3.Jessica Vaughn's moral relativism

 

This topic intrigued me because 2 of my close friends and I sat down at the table the other day and had a 2 hours discussion on ethics and morals. Each of these subjects constantly resurfaced and I basically pleaded the same side as Jessica here: morals and ethics change from person to person and there is no set standard. It can always change, and things are too 50/50 to make a general statement. My friend brought up broad subjects of love and gay marriage and other moral opinions, but the one he stomped me on ever time, the one subject that forced me to think otherwise every time was simple questions such as “is it morally right to sleep with your cousin.” I personally am not friends with anyone who would assume that is ‘right’ on any basis – which we came to the conclusion that it was because the gene combination causes mental illnesses which is a universal no-no. But then again, one hole in the plan can cause a downslide and totally made my argument slowly fall to pieces.
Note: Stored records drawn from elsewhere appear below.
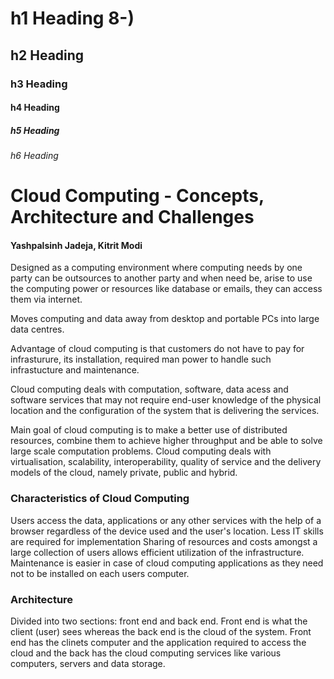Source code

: # h1 Heading 8-)
## h2 Heading
### h3 Heading
#### h4 Heading
##### h5 Heading
###### h6 Heading

# Cloud Computing - Concepts, Architecture and Challenges
#### Yashpalsinh Jadeja, Kitrit Modi

Designed as a computing environment where computing needs by one party can be outsources to another party and when need be, arise to use the computing power or resources like database or emails, they can access them via internet. 

Moves computing and data away from desktop and portable PCs into large data centres.

Advantage of cloud computing is that customers do not have to pay for infrasturure, its installation, required man power to handle such infrastucture and maintenance. 

Cloud computing deals with computation, software, data acess and software services that may not require end-user knowledge of the physical location and the configuration of the system that is delivering the services.

Main goal of cloud computing is to make a better use of distributed resources, combine them to achieve higher throughput and be able to solve large scale computation problems. Cloud computing deals with virtualisation, scalability, interoperability, quality of service and the delivery models of the cloud, namely private, public and hybrid. 

### Characteristics of Cloud Computing 
Users access the data, applications or any other services with the help of a browser regardless of the device used and the user's location. 
Less IT skills are required for implementation 
Sharing of resources and costs amongst a large collection of users allows efficient utilization of the infrastructure.
Maintenance is easier in case of cloud computing applications as they need not to be installed on each users computer.

### Architecture
Divided into two sections: front end and back end.
Front end is what the client (user) sees whereas the back end is the cloud of the system. 
Front end has the clinets computer and the application required to access the cloud and the back has the cloud computing services like various computers, servers and data storage.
Sure laws can sometimes be ridiculous, but we wouldn’t be here without them. This country wouldn’t have different ethnic backgrounds and cultures if some laws did not exists. But then again, that argument can go anyway. My point is to not point out my own opinions, but to possible give the writer some idea of what others may think and to dispute them. It would make the paper stronger to more flowingly make their own point quickly followed by their argument against what others would typically say. Otherwise, it was a very interesting subject and I’m sure could go on forever. I enjoyed her sense of passion that she conveyed throughout the paper.